Ipocriti, sì. I suoi genitori erano degli
ipocriti, dei falsi, ma sopratutto dei pessimi attori. Ricordava molto
bene
quella volta che, tornato a casa da scuola, sua madre l'aveva accolto
con un
sorriso. Un sorriso, sì, ma con gli occhi gonfi di pianto.
In cucina c'era suo
padre, seduto alla tavola apparecchiata, che leggeva il giornale, e
anche lui
aveva un sorriso sulle labbra, sì: ma era rosso, rosso di
una rabbia che cercava
di contenere, ma che sarebbe esplosa di lì a poco se,
adducendo come scusa il
non aver fame e l'essere in ritardo, non se ne fosse andato in ufficio,
tutto
bello vestito e profumato. O come quell’ altra volta che si
erano preparati per
andare ad una festa organizzata dai colleghi di suo padre: lui non
aveva detto
niente a sua moglie e l'avvertì all'ultimo momento.
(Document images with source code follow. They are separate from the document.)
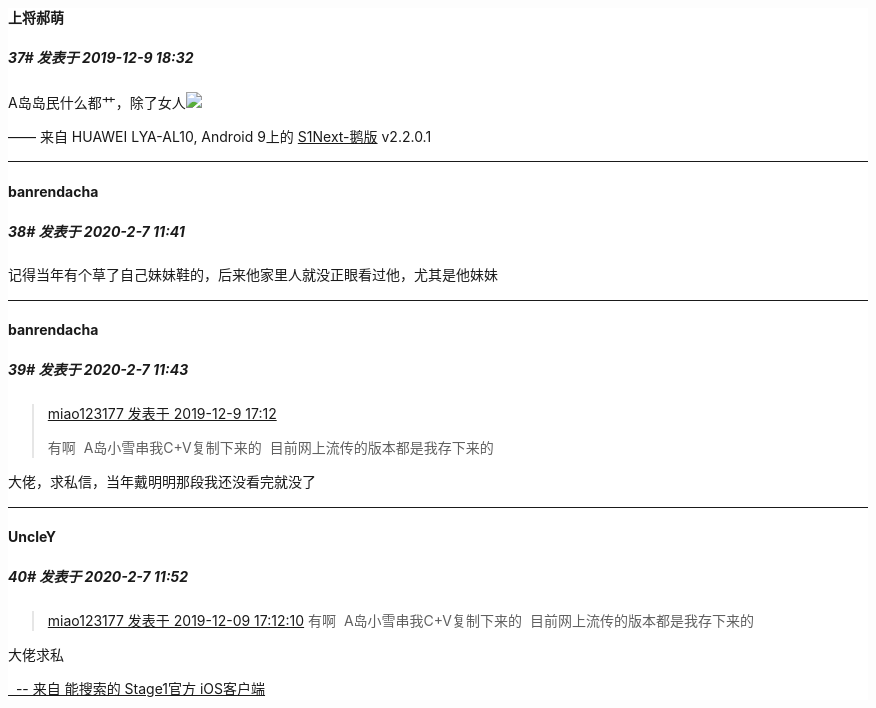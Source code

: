 ####  上将郝萌  
##### 37#       发表于 2019-12-9 18:32




A岛岛民什么都艹，除了女人<img src="https://static.saraba1st.com/image/smiley/face2017/049.png" referrerpolicy="no-referrer">

—— 来自 HUAWEI LYA-AL10, Android 9上的 [S1Next-鹅版](https://github.com/ykrank/S1-Next/releases) v2.2.0.1







-----

####  banrendacha  
##### 38#       发表于 2020-2-7 11:41




记得当年有个草了自己妹妹鞋的，后来他家里人就没正眼看过他，尤其是他妹妹 







-----

####  banrendacha  
##### 39#       发表于 2020-2-7 11:43



<blockquote><a href="httphttps://bbs.saraba1st.com/2b/forum.php?mod=redirect&amp;goto=findpost&amp;pid=45787939&amp;ptid=1889771" target="_blank">miao123177 发表于 2019-12-9 17:12</a>

有啊  A岛小雪串我C+V复制下来的  目前网上流传的版本都是我存下来的</blockquote>
大佬，求私信，当年戴明明那段我还没看完就没了







-----

####  UncleY  
##### 40#       发表于 2020-2-7 11:52



<blockquote><a href="httphttps://bbs.saraba1st.com/2b/forum.php?mod=redirect&amp;goto=findpost&amp;pid=45787939&amp;ptid=1889771" target="_blank">miao123177 发表于 2019-12-09 17:12:10</a>
有啊  A岛小雪串我C+V复制下来的  目前网上流传的版本都是我存下来的</blockquote>大佬求私

[  -- 来自 能搜索的 Stage1官方 iOS客户端](https://itunes.apple.com/fi/app/saraba1st/id1221237470?mt=8)



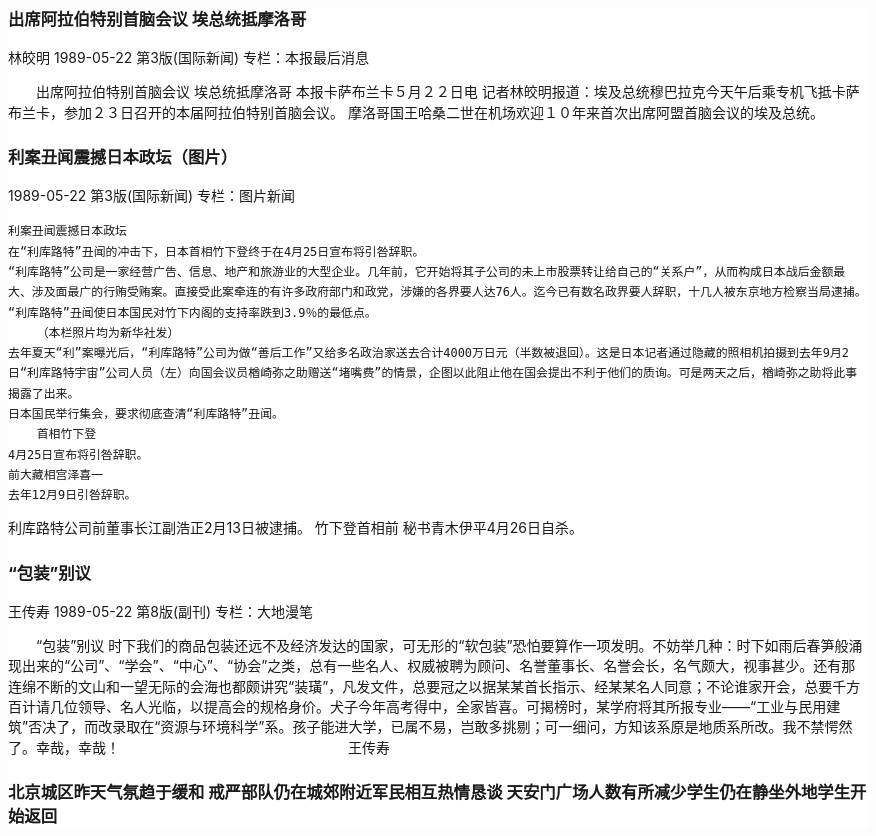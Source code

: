 
### 出席阿拉伯特别首脑会议  埃总统抵摩洛哥
林皎明
1989-05-22
第3版(国际新闻)
专栏：本报最后消息

　　出席阿拉伯特别首脑会议
    埃总统抵摩洛哥
    本报卡萨布兰卡５月２２日电  记者林皎明报道：埃及总统穆巴拉克今天午后乘专机飞抵卡萨布兰卡，参加２３日召开的本届阿拉伯特别首脑会议。
    摩洛哥国王哈桑二世在机场欢迎１０年来首次出席阿盟首脑会议的埃及总统。　


### 利案丑闻震撼日本政坛（图片）

1989-05-22
第3版(国际新闻)
专栏：图片新闻

    利案丑闻震撼日本政坛
    在“利库路特”丑闻的冲击下，日本首相竹下登终于在4月25日宣布将引咎辞职。
    “利库路特”公司是一家经营广告、信息、地产和旅游业的大型企业。几年前，它开始将其子公司的未上市股票转让给自己的“关系户”，从而构成日本战后金额最大、涉及面最广的行贿受贿案。直接受此案牵连的有许多政府部门和政党，涉嫌的各界要人达76人。迄今已有数名政界要人辞职，十几人被东京地方检察当局逮捕。
    “利库路特”丑闻使日本国民对竹下内阁的支持率跌到3.9％的最低点。
        （本栏照片均为新华社发）
    去年夏天“利”案曝光后，“利库路特”公司为做“善后工作”又给多名政治家送去合计4000万日元（半数被退回）。这是日本记者通过隐藏的照相机拍摄到去年9月2日“利库路特宇宙”公司人员（左）向国会议员楢崎弥之助赠送“堵嘴费”的情景，企图以此阻止他在国会提出不利于他们的质询。可是两天之后，楢崎弥之助将此事揭露了出来。
    日本国民举行集会，要求彻底查清“利库路特”丑闻。
        首相竹下登
    4月25日宣布将引咎辞职。
    前大藏相宫泽喜一
    去年12月9日引咎辞职。
  利库路特公司前董事长江副浩正2月13日被逮捕。
  竹下登首相前
  秘书青木伊平4月26日自杀。


### “包装”别议
王传寿
1989-05-22
第8版(副刊)
专栏：大地漫笔

　　“包装”别议
    时下我们的商品包装还远不及经济发达的国家，可无形的“软包装”恐怕要算作一项发明。不妨举几种：时下如雨后春笋般涌现出来的“公司”、“学会”、“中心”、“协会”之类，总有一些名人、权威被聘为顾问、名誉董事长、名誉会长，名气颇大，视事甚少。还有那连绵不断的文山和一望无际的会海也都颇讲究“装璜”，凡发文件，总要冠之以据某某首长指示、经某某名人同意；不论谁家开会，总要千方百计请几位领导、名人光临，以提高会的规格身价。犬子今年高考得中，全家皆喜。可揭榜时，某学府将其所报专业——“工业与民用建筑”否决了，而改录取在“资源与环境科学”系。孩子能进大学，已属不易，岂敢多挑剔；可一细问，方知该系原是地质系所改。我不禁愕然了。幸哉，幸哉！
    　　　　　　　　　　　　　　　　王传寿　


### 北京城区昨天气氛趋于缓和  戒严部队仍在城郊附近军民相互热情恳谈  天安门广场人数有所减少学生仍在静坐外地学生开始返回
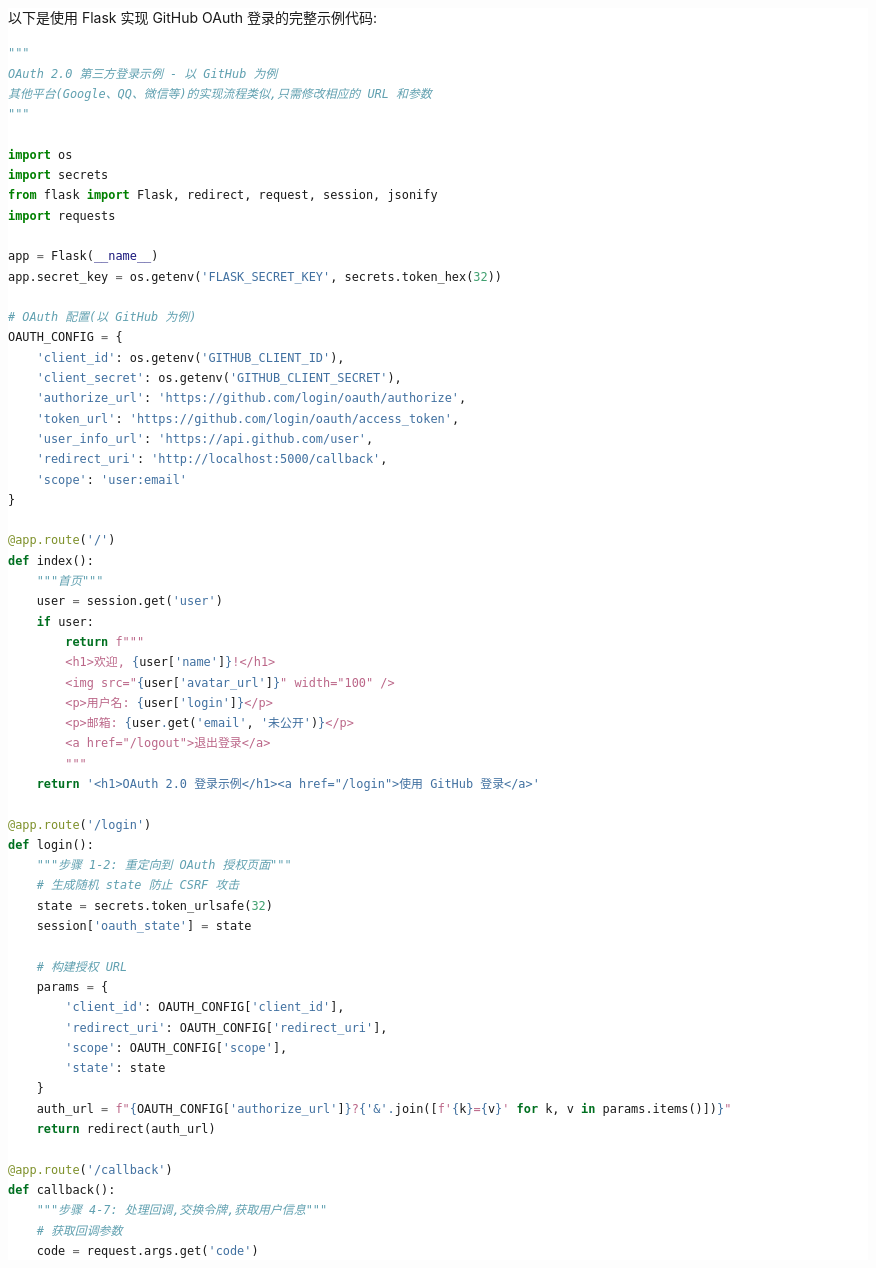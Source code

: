 以下是使用 Flask 实现 GitHub OAuth 登录的完整示例代码:

```python
"""
OAuth 2.0 第三方登录示例 - 以 GitHub 为例
其他平台(Google、QQ、微信等)的实现流程类似,只需修改相应的 URL 和参数
"""

import os
import secrets
from flask import Flask, redirect, request, session, jsonify
import requests

app = Flask(__name__)
app.secret_key = os.getenv('FLASK_SECRET_KEY', secrets.token_hex(32))

# OAuth 配置(以 GitHub 为例)
OAUTH_CONFIG = {
    'client_id': os.getenv('GITHUB_CLIENT_ID'),
    'client_secret': os.getenv('GITHUB_CLIENT_SECRET'),
    'authorize_url': 'https://github.com/login/oauth/authorize',
    'token_url': 'https://github.com/login/oauth/access_token',
    'user_info_url': 'https://api.github.com/user',
    'redirect_uri': 'http://localhost:5000/callback',
    'scope': 'user:email'
}

@app.route('/')
def index():
    """首页"""
    user = session.get('user')
    if user:
        return f"""
        <h1>欢迎, {user['name']}!</h1>
        <img src="{user['avatar_url']}" width="100" />
        <p>用户名: {user['login']}</p>
        <p>邮箱: {user.get('email', '未公开')}</p>
        <a href="/logout">退出登录</a>
        """
    return '<h1>OAuth 2.0 登录示例</h1><a href="/login">使用 GitHub 登录</a>'

@app.route('/login')
def login():
    """步骤 1-2: 重定向到 OAuth 授权页面"""
    # 生成随机 state 防止 CSRF 攻击
    state = secrets.token_urlsafe(32)
    session['oauth_state'] = state

    # 构建授权 URL
    params = {
        'client_id': OAUTH_CONFIG['client_id'],
        'redirect_uri': OAUTH_CONFIG['redirect_uri'],
        'scope': OAUTH_CONFIG['scope'],
        'state': state
    }
    auth_url = f"{OAUTH_CONFIG['authorize_url']}?{'&'.join([f'{k}={v}' for k, v in params.items()])}"
    return redirect(auth_url)

@app.route('/callback')
def callback():
    """步骤 4-7: 处理回调,交换令牌,获取用户信息"""
    # 获取回调参数
    code = request.args.get('code')
```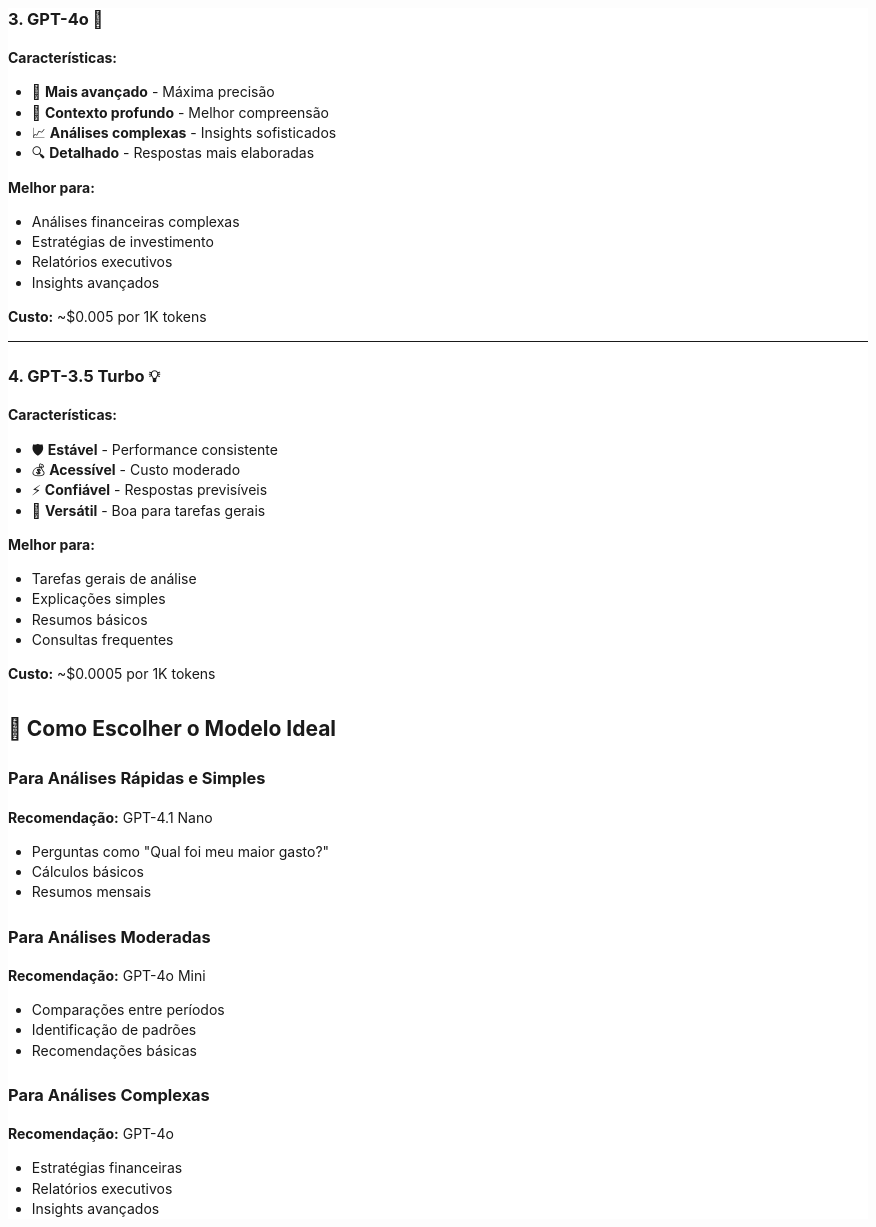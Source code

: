 ### 3. GPT-4o 🧠
**Características:**
- 🧠 **Mais avançado** - Máxima precisão
- 🎯 **Contexto profundo** - Melhor compreensão
- 📈 **Análises complexas** - Insights sofisticados
- 🔍 **Detalhado** - Respostas mais elaboradas

**Melhor para:**
- Análises financeiras complexas
- Estratégias de investimento
- Relatórios executivos
- Insights avançados

**Custo:** ~$0.005 por 1K tokens

---

### 4. GPT-3.5 Turbo 💡
**Características:**
- 🛡️ **Estável** - Performance consistente
- 💰 **Acessível** - Custo moderado
- ⚡ **Confiável** - Respostas previsíveis
- 🎯 **Versátil** - Boa para tarefas gerais

**Melhor para:**
- Tarefas gerais de análise
- Explicações simples
- Resumos básicos
- Consultas frequentes

**Custo:** ~$0.0005 por 1K tokens

## 🎯 Como Escolher o Modelo Ideal

### Para Análises Rápidas e Simples
**Recomendação:** GPT-4.1 Nano
- Perguntas como "Qual foi meu maior gasto?"
- Cálculos básicos
- Resumos mensais

### Para Análises Moderadas
**Recomendação:** GPT-4o Mini
- Comparações entre períodos
- Identificação de padrões
- Recomendações básicas

### Para Análises Complexas
**Recomendação:** GPT-4o
- Estratégias financeiras
- Relatórios executivos
- Insights avançados
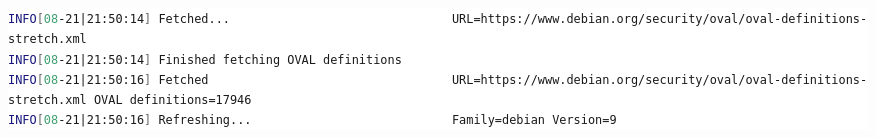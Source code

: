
 ```bash
INFO[08-21|21:50:14] Fetched...                               URL=https://www.debian.org/security/oval/oval-definitions-stretch.xml
INFO[08-21|21:50:14] Finished fetching OVAL definitions
INFO[08-21|21:50:16] Fetched                                  URL=https://www.debian.org/security/oval/oval-definitions-stretch.xml OVAL definitions=17946
INFO[08-21|21:50:16] Refreshing...                            Family=debian Version=9
```
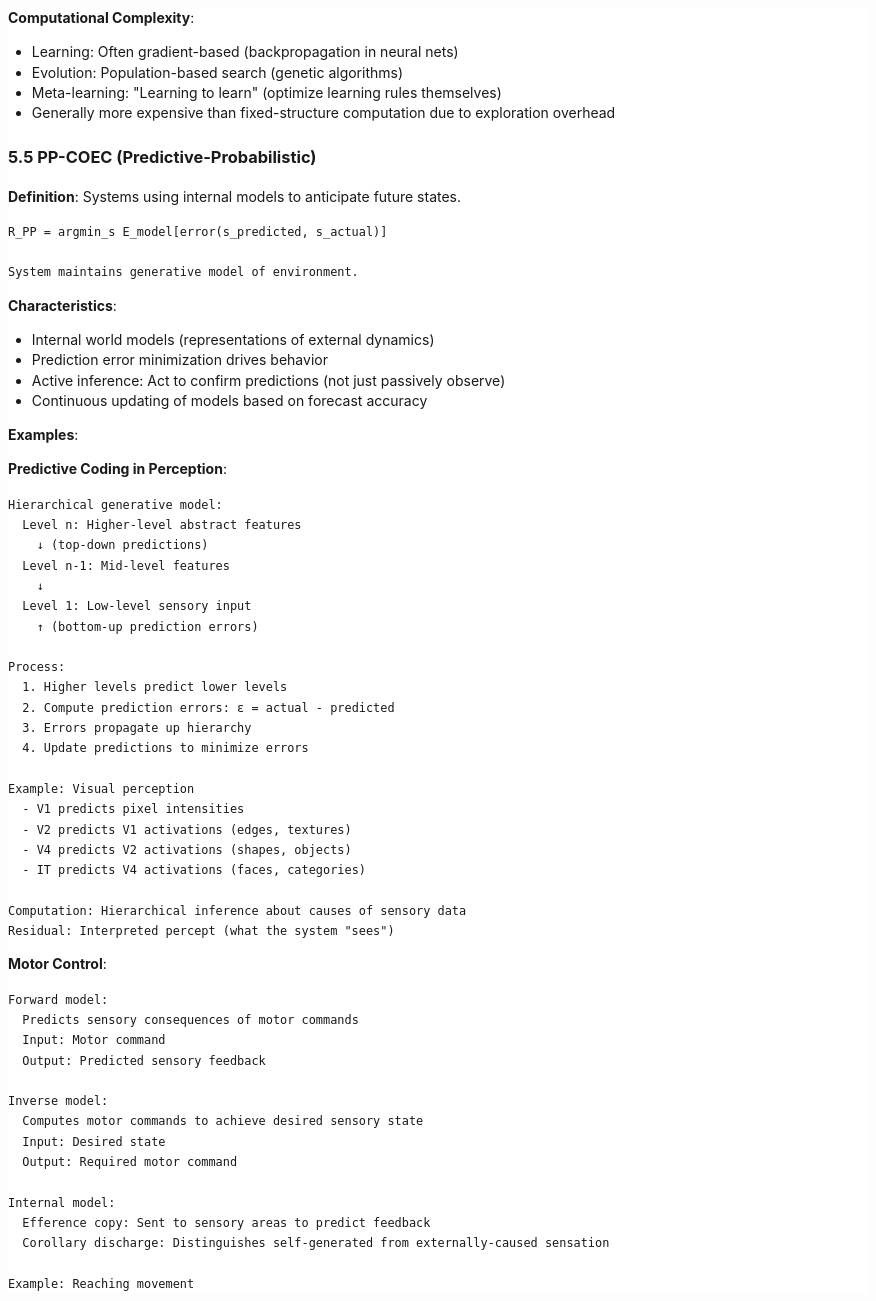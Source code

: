 **Computational Complexity**:
- Learning: Often gradient-based (backpropagation in neural nets)
- Evolution: Population-based search (genetic algorithms)
- Meta-learning: "Learning to learn" (optimize learning rules themselves)
- Generally more expensive than fixed-structure computation due to exploration overhead

### 5.5 PP-COEC (Predictive-Probabilistic)

**Definition**: Systems using internal models to anticipate future states.

```
R_PP = argmin_s E_model[error(s_predicted, s_actual)]

System maintains generative model of environment.
```

**Characteristics**:
- Internal world models (representations of external dynamics)
- Prediction error minimization drives behavior
- Active inference: Act to confirm predictions (not just passively observe)
- Continuous updating of models based on forecast accuracy

**Examples**:

**Predictive Coding in Perception**:
```
Hierarchical generative model:
  Level n: Higher-level abstract features
    ↓ (top-down predictions)
  Level n-1: Mid-level features
    ↓
  Level 1: Low-level sensory input
    ↑ (bottom-up prediction errors)

Process:
  1. Higher levels predict lower levels
  2. Compute prediction errors: ε = actual - predicted
  3. Errors propagate up hierarchy
  4. Update predictions to minimize errors

Example: Visual perception
  - V1 predicts pixel intensities
  - V2 predicts V1 activations (edges, textures)
  - V4 predicts V2 activations (shapes, objects)
  - IT predicts V4 activations (faces, categories)

Computation: Hierarchical inference about causes of sensory data
Residual: Interpreted percept (what the system "sees")
```

**Motor Control**:
```
Forward model:
  Predicts sensory consequences of motor commands
  Input: Motor command
  Output: Predicted sensory feedback

Inverse model:
  Computes motor commands to achieve desired sensory state
  Input: Desired state
  Output: Required motor command

Internal model:
  Efference copy: Sent to sensory areas to predict feedback
  Corollary discharge: Distinguishes self-generated from externally-caused sensation

Example: Reaching movement
```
Lei era
pronta ad
incazzarsi a morte, ma poi si rese conto che Marco era presente e,
facendo
finta di niente, andò a prepararsi.
Ecco, era
questa l'ipocrisia e la falsità che i suoi genitori avevano
fin nel midollo. Peccato
che alla fin fine, non fossero poi tanto bravi a nascondere la
realtà.
Marco
raggiunse l'orgasmo. Sapeva che non era niente in confronto ad una vera
sana
scopata, e lo sapeva perché glielo avevano detto, ma per
adesso bastava. Dopotutto,
sebbene genitori e amici dicessero che era ancora immaturo e infantile,
lui non
era così stronzo da scoparsi la prima che capitava, voleva
che almeno la
ragazza lo interessasse. Anzi, il massimo sarebbe stato farlo con una
che lo
amava. E non per vantarsi, ma di ragazze che gli andavano dietro, un
paio ne
conosceva. Non era un Adone, questo no, ma era abbastanza "giusto" da
rientrare nei canoni di preferenza femminile: alto, con i capelli neri,
corti e
tenuti sempre alla spina dal gel, e lineamenti da duro; era "giusto" ,
sì; almeno per quanto riguardava il suo
paese, un piccolo paese di provincia dove è facile parlare,
ma molto più ascoltare e credere come vere storie che non lo
sono.
Marco si
lavò
e, dopo essersi sistemato, uscì di casa; i suoi genitori
sarebbero tornati di
lì a poco e non aveva voglia di trovarseli davanti. Ormai
non sentiva più il
calore familiare o l’amore per la famiglia che aveva prima; o
almeno, per
quanto riguardasse la sua, di
famiglia. Anche
la sola parola "famiglia" gli faceva saltare i nervi e lo trasformava
in una belva, come quando aveva aggredito l'insegnante di religione che
aveva
parlato della bellezza di "appartenere ad una famiglia". All' inizio
la professoressa, allibita e sconcertata dalle parole di Marco, aveva
cercato
di ribattere, ma alla fine fu costretta ad alzare bandiera bianca.
Marco andava
male a scuola, malissimo, ma la sua capacità oratoria era
straordinaria: se
c'era qualcosa che non gli andava, o che non gli piaceva, Marco lo
diceva, e lo
diceva in maniera tale che nessuno potesse replicare: o aveva ragione
lui (e le
sue ragioni erano sempre dimostrate), o aveva ragione lui
(perché gli altri si
arrendevano).
Non doveva incontrare nessuno in particolare,
ma la voglia di non vedere i suoi genitori era troppo alta. E poi, ai
giardini avrebbe
sicuramente incontrato qualcuno che, o non aveva niente da fare,
oppure, come
lui, non voleva accettare la realtà, ma non era
così coglione da drogarsi; al
massimo una sigaretta, ogni tanto, giusto per fare
qualcosa in più che i genitori proibivano.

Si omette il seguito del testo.